Spatial join with HUGE datasets

7379
18
07-16-2015 04:34 AM
ManuelFrias
New Contributor III

How to make a spatial join with ArcGIS with these HUGE datasets?

Target: almost 3 million squares 500x500m size (the attribute table is basically empty)

Join feature: 12000 polylines

Operation: one to many

Match: intersect

All my attempts have failed:

From the Spatial Join tool in the Toolbox: after 15 min the output is a file where no join has been made (Join_Count field is 0 in all rows)

From the dialog box: It seems to work but my estimate is that it takes 4 days to complete - without any guarantee the output will be correct.

It works when I do a Spatial Join of a small area.

Any ideas on how to do this in a proper way?

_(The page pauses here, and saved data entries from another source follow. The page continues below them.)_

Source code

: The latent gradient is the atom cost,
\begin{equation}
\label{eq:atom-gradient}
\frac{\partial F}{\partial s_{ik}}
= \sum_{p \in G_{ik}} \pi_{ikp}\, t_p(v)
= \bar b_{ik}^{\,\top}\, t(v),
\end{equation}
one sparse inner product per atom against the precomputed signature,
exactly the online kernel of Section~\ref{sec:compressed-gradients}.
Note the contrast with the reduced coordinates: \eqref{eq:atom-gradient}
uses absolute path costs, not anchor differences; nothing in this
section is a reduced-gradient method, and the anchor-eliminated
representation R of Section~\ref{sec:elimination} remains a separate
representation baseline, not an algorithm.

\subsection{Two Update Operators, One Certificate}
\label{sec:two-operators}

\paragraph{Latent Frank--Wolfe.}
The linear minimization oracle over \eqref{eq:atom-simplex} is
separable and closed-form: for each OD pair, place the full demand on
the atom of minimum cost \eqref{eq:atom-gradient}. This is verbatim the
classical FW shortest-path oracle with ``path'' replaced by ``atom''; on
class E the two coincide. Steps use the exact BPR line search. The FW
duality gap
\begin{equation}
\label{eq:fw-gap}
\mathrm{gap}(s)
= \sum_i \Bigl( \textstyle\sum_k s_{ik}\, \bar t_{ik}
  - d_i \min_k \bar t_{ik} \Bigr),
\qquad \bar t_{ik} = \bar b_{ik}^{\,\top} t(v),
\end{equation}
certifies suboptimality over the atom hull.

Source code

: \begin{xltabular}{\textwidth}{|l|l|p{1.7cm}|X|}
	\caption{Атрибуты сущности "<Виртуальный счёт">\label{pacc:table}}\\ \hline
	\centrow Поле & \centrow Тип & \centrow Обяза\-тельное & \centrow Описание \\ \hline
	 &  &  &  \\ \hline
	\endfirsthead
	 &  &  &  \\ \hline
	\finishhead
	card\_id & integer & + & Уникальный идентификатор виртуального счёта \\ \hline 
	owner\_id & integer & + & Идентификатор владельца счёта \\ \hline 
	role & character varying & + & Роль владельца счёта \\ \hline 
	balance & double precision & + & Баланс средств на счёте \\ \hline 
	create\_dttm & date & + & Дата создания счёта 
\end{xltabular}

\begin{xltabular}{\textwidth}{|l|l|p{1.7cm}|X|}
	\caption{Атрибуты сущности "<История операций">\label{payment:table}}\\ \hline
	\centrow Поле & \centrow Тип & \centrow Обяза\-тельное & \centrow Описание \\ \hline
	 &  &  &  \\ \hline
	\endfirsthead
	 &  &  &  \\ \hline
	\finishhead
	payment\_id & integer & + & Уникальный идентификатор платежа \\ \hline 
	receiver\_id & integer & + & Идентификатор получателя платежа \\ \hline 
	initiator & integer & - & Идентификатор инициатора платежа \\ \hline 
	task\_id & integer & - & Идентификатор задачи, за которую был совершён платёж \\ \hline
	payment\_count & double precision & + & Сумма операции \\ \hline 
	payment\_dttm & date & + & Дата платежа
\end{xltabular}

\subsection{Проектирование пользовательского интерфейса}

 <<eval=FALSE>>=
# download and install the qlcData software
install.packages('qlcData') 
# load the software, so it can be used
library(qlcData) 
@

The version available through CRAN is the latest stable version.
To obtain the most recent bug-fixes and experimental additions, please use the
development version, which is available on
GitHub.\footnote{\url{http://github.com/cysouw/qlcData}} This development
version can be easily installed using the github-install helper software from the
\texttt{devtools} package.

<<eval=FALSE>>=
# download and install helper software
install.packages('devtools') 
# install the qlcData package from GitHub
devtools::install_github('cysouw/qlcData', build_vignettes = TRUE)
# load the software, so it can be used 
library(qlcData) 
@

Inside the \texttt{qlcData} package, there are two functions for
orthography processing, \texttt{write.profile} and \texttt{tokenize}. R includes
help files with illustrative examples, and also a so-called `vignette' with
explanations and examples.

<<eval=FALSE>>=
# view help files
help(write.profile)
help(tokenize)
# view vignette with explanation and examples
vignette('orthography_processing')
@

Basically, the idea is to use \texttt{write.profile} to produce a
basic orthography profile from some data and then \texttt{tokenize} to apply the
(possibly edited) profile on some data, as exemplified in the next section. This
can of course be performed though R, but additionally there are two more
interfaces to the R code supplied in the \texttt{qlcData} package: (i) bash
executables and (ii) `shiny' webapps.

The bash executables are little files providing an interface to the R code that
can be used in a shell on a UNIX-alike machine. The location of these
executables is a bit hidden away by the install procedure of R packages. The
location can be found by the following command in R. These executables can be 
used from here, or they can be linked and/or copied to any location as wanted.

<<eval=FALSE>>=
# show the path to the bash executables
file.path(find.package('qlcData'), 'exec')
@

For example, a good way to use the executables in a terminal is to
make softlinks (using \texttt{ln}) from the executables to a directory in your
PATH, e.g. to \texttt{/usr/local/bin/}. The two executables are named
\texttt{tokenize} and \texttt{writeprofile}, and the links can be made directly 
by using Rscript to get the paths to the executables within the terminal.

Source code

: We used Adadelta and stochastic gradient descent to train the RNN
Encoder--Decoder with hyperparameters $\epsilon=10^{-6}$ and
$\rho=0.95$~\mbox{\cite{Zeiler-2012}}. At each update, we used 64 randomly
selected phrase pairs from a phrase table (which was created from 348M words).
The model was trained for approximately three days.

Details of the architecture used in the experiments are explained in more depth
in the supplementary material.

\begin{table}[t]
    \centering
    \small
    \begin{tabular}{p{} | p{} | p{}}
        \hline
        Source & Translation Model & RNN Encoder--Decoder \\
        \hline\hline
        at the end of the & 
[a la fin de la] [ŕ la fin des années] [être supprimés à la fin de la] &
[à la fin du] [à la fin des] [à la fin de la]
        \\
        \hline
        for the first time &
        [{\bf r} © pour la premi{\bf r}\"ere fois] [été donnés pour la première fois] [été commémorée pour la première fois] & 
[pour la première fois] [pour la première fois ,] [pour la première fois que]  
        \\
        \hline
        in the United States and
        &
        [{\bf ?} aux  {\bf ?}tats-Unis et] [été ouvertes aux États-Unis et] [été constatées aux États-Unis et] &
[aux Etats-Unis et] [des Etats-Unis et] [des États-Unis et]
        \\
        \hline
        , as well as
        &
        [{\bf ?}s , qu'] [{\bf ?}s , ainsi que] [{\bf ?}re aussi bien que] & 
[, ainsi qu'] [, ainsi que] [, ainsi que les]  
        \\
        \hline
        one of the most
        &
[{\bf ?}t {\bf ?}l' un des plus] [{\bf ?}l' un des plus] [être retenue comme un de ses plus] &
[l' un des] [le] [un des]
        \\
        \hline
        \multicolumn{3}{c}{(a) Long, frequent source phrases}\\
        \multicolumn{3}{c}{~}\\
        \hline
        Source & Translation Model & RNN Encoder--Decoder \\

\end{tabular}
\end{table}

I am using file geodatabase, ArcGIS 10.2, background processing, 23 GB RAM

(The idea is to overlap those polylines to the grid (the 500x500m squares). I will then make a dissolve to find out how many lines are in each square. Finally, I will make a density map.)

0 Kudos
18 Replies
ManuelFrias
New Contributor III

Hi.

I think I'm going to follow Dan Patterson​'s idea. Vince Angelo​' strategy sounds good but I still need to work with 500x500m cell size. I don't know anyway how I'd fit the raster to the polygon grid.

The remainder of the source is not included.